いったいなぜ、こうした結果になってしまったのだろうか。要因として考えられるのは、次のようなことである。市場におけるステップバンの競合車種はホンダ以外の軽メーカーがラインナップしていたキャブオーバー型ワンボックスバンだったわけだが、絶対的な積載能力、とくに荷室の前後長ではそれらのほうが有利だった。また、それらの一部車種がリアに採用していたスライドドアのほうが、ステップバンのヒンジ式ドアより、状況によっては使い勝手に優れていた。
思い浮かぶことはこれくらいである。とはいえその違いが、ステップワゴンにとっては致命的だったと考えざるを得ない。ミニバンなどという概念が影もカタチもなかった当時、いくらステップバンが新しかろうが、シャレていようが、対象となるユーザーにとってはひとつでも多く米俵を積めるほうが重要だったということなのだろう。さらに加えるならば、作り手であるホンダも不振だからといってステップバンの拡販に力を入れることはなかった。ステップバンより2カ月ばかり早い72年7月に発売されたシビックのヒットによって小型車市場に足場を固めたこと、およびN360によって自ら火をつけた軽ブームの衰退もあって、軽から小型車へのシフトを進めていたからである。
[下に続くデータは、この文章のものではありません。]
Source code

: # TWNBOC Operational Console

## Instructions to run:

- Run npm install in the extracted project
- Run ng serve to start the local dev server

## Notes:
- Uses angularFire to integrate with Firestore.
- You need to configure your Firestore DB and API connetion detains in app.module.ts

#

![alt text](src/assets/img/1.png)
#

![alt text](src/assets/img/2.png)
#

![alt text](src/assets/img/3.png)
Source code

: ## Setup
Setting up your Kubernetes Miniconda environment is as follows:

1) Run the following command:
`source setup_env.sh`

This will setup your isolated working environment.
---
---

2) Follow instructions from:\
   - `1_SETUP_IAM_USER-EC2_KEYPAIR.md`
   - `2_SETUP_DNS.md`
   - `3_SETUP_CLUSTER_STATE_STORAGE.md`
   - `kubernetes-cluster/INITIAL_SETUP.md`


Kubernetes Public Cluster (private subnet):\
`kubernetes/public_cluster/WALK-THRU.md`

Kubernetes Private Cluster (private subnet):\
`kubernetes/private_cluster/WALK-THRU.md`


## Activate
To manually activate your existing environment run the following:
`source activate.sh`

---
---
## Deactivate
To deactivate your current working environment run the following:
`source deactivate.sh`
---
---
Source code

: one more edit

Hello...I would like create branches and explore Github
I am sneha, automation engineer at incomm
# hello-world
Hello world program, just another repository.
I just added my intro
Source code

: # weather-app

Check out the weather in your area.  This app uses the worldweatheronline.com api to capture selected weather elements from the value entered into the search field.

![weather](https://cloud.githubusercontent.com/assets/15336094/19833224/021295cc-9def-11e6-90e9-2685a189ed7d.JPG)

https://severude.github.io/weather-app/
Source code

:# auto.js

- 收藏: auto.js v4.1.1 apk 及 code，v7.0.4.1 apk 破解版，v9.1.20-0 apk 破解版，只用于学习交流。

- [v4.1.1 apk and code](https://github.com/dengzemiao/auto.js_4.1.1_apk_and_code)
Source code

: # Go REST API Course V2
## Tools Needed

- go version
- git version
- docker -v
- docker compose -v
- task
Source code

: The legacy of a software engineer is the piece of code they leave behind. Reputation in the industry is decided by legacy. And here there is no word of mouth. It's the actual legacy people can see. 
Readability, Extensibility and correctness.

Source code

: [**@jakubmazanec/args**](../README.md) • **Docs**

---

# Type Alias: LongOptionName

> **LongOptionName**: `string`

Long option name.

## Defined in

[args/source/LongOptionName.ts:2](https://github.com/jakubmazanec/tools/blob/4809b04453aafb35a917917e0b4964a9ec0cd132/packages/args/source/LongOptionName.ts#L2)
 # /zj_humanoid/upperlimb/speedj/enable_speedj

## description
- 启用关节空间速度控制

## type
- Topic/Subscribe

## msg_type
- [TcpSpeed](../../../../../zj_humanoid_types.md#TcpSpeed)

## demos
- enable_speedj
ちなみにホンダは74年10月をもって軽乗用車の生産を中止し、年末には前に記したようにステップバンも生産中止。キャブオーバー型軽トラックであるTN7のみを残して、軽自動車市場から一時撤退を決めている。
■バニングブームで脚光を浴びる
新車時はこうした状況にあったステップバンが、中古車市場で注目を集め始めたのは、生産中止から3年ほど経過したころから。折りからのサーファーブームに乗って、「バニング」と呼ばれるバンをカスタム(改造)するスタイルがアメリカ西海岸から伝播してきたことに端を発する。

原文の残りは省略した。